US Condemns WHO for Excluding Taiwan
By Nike Ching May 18, 2020
The United States is strongly condemning Taiwan's exclusion from the World Health Assembly (WHA), the decision-making body of the World Health Organization (WHO).
WHA began its annual meeting Monday, which took place virtually for the first time due to the COVID-19 pandemic. Taiwan said it did not receive an invitation to participate as an observer despite strong efforts and "an unprecedented level of international support."

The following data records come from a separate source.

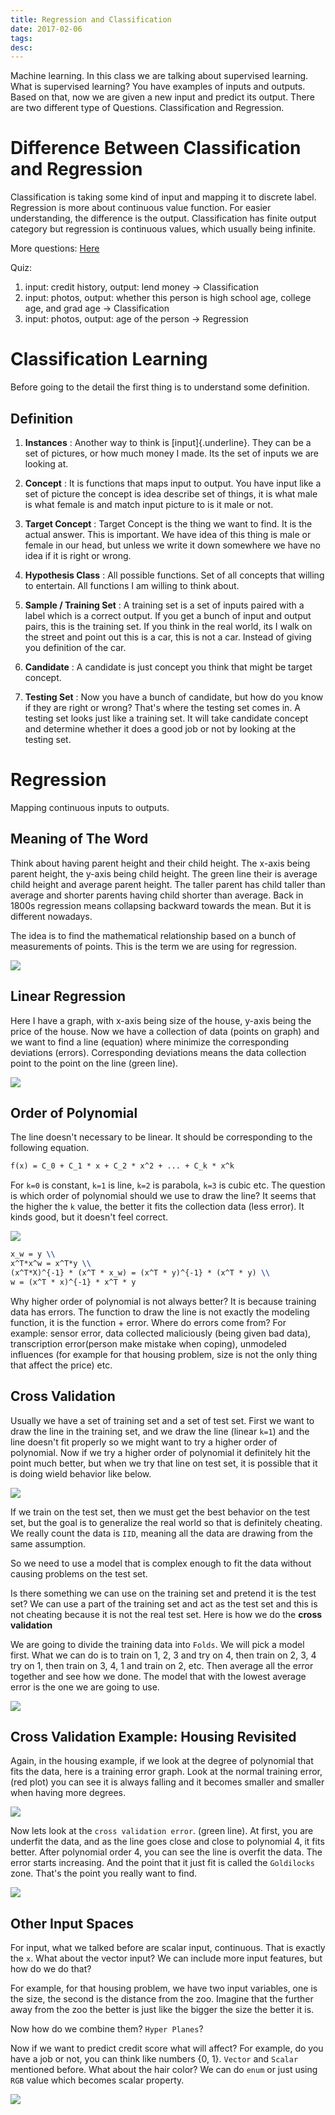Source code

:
 ```yaml
---
title: Regression and Classification
date: 2017-02-06
tags:
desc:
---
```


Machine learning. In this class we are talking about supervised learning. What is supervised learning? You have examples of inputs and outputs. Based on that, now we are given a new input and predict its output. There are two different type of Questions. Classification and Regression.

<!--more-->

# Difference Between Classification and Regression
Classification is taking some kind of input and mapping it to discrete label. Regression is more about continuous value function. For easier understanding, the difference is the output. Classification has finite output category but regression is continuous values, which usually being infinite.

More questions: [Here](http://math.stackexchange.com/questions/141381/regression-vs-classification)

Quiz:
1.  input: credit history, output: lend money -> Classification
2.  input: photos, output: whether this person is high school age, college age, and grad age -> Classification
3.  input: photos, output: age of the person -> Regression

# Classification Learning
Before going to the detail the first thing is to understand some definition.

## Definition
1.  **Instances** :
Another way to think is [input]{.underline}. They can be a set of pictures, or how much money I made. Its the set of inputs we are looking at.

2.  **Concept** :
It is functions that maps input to output. You have input like a set of picture the concept is idea describe set of things, it is what male is what female is and match input picture to is it male or not.

3.  **Target Concept** :
Target Concept is the thing we want to find. It is the actual answer. This is important. We have idea of this thing is male or female in our head, but unless we write it down somewhere we have no idea if it is right or wrong.

4.  **Hypothesis Class** :
All possible functions. Set of all concepts that willing to entertain. All functions I am willing to think about.

5.  **Sample / Training Set** :
A training set is a set of inputs paired with a label which is a correct output. If you get a bunch of input and output pairs, this is the training set. If you think in the real world, its I walk on the street and point out this is a car, this is not a car. Instead of giving you definition of the car.

6.  **Candidate** :
A candidate is just concept you think that might be target concept.

7.  **Testing Set** :
Now you have a bunch of candidate, but how do you know if they are right or wrong? That\'s where the testing set comes in. A testing set looks just like a training set. It will take candidate concept and determine whether it does a good job or not by looking at the testing set.

# Regression
Mapping continuous inputs to outputs.

## Meaning of The Word
Think about having parent height and their child height. The x-axis being parent height, the y-axis being child height. The green line their is average child height and average parent height. The taller parent has child taller than average and shorter parents having child shorter than average. Back in 1800s regression means collapsing backward towards the mean. But it is different nowadays.

The idea is to find the mathematical relationship based on a bunch of measurements of points. This is the term we are using for regression.

![](20170206_225237_3137Avs.png)

## Linear Regression
Here I have a graph, with x-axis being size of the house, y-axis being the price of the house. Now we have a collection of data (points on graph) and we want to find a line (equation) where minimize the corresponding deviations (errors). Corresponding deviations means the data collection point to the point on the line (green line).

![](20170209_221352_27560Bkt.png)

## Order of Polynomial
The line doesn't necessary to be linear. It should be corresponding to the following equation.

```latex
f(x) = C_0 + C_1 * x + C_2 * x^2 + ... + C_k * x^k
```

For `k=0` is constant, `k=1` is line, `k=2` is parabola, `k=3` is cubic etc. The question is which order of polynomial should we use to draw the line? It seems that the higher the `k` value, the better it fits the collection data (less error). It kinds good, but it doesn\'t feel correct.

![](20170209_235241_27560Ouz.png)

```latex
x_w = y \\
x^T*x^w = x^T*y \\
(x^T*X)^{-1} * (x^T * x_w) = (x^T * y)^{-1} * (x^T * y) \\
w = (x^T * x)^{-1} * x^T * y
```

Why higher order of polynomial is not always better? It is because training data has errors. The function to draw the line is not exactly the modeling function, it is the function + error. Where do errors come from? For example: sensor error, data collected maliciously (being given bad data), transcription error(person make mistake when coping), unmodeled influences (for example for that housing problem, size is not the only thing that affect the price) etc.

## Cross Validation
Usually we have a set of training set and a set of test set. First we want to draw the line in the training set, and we draw the line (linear `k=1`) and the line doesn't fit properly so we might want to try a higher order of polynomial. Now if we try a higher order of polynomial it definitely hit the point much better, but when we try that line on test set, it is possible that it is doing wield behavior like below.

![](20170211_000326_40798mil.png)

If we train on the test set, then we must get the best behavior on the test set, but the goal is to generalize the real world so that is definitely cheating. We really count the data is `IID`, meaning all the data are drawing from the same assumption.

So we need to use a model that is complex enough to fit the data without causing problems on the test set.

Is there something we can use on the training set and pretend it is the test set? We can use a part of the training set and act as the test set and this is not cheating because it is not the real test set. Here is how we do the **cross validation**

We are going to divide the training data into `Folds`. We will pick a model first. What we can do is to train on 1, 2, 3 and try on 4, then train on 2, 3, 4 try on 1, then train on 3, 4, 1 and train on 2, etc. Then average all the error together and see how we done. The model that with the lowest average error is the one we are going to use.

![](20170211_001622_40798zsr.png)

## Cross Validation Example: Housing Revisited
Again, in the housing example, if we look at the degree of polynomial that fits the data, here is a training error graph. Look at the normal training error, (red plot) you can see it is always falling and it becomes smaller and smaller when having more degrees.

![](20170211_002452_40798yAB.png)

Now lets look at the `cross validation error`. (green line). At first, you are underfit the data, and as the line goes close and close to polynomial 4, it fits better. After polynomial order 4, you can see the line is overfit the data. The error starts increasing. And the point that it just fit is called the `Goldilocks` zone. That\'s the point you really want to find.

![](20170211_002332_40798A3x.png)


## Other Input Spaces
For input, what we talked before are scalar input, continuous. That is exactly the `x`. What about the vector input? We can include more input features, but how do we do that?

For example, for that housing problem, we have two input variables, one is the size, the second is the distance from the zoo. Imagine that the further away from the zoo the better is just like the bigger the size the better it is.

Now how do we combine them? `Hyper Planes`?

Now if we want to predict credit score what will affect? For example, do you have a job or not, you can think like numbers {0, 1}. `Vector` and `Scalar` mentioned before. What about the hair color? We can do `enum` or just using `RGB` value which becomes scalar property.

![](20170211_003035_40798_KH.png)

Secretary of State Mike Pompeo criticized Taiwan's exclusion in a statement, saying WHO Director-General Tedros Adhanom Ghebreyesus had "every legal power and precedent" to include Taiwan, but did not, under pressure from China.
"The Director-General's lack of independence deprives the Assembly of Taiwan's renowned scientific expertise on pandemic disease, and further damages the WHO's credibility and effectiveness at a time when the world needs it the most," U.S. Secretary of State Mike Pompeo said Monday.
The condemnation comes at a time when the U.S. is suspending funding to the WHO and calling for the agency's reform.
The U.S. contends WHO failed at its "core mission" of information-sharing and its "basic duty" to investigate early reports of the coronavirus. Washington has also called out what it says is China's oversized influence on the WHO amid the COVID-19 pandemic.
Senior U.S. officials have said the type of reforms that Washington wants the WHO to enact should include supporting Taiwan's participation.
"The status quo is intolerable. WHO must change, and it must become far more transparent and far more accountable," said U.S. Secretary of Health and Human Services Alex Azar in his remarks to WHA plenary on Monday.
"It is also critical that Taiwan participates as an observer at the WHA, to bring the helpful perspective regarding their effective and exemplary response," Azar added. "WHO barred Taiwan from participation in 2016 just a few months after Taiwan's free and fair elections. The health of 23 million Taiwanese people should never be sacrificed to send a political message."
Taiwan has mounted one of the world's most successful efforts to contain the pandemic to date, despite its close proximity to the original outbreak in Wuhan, China.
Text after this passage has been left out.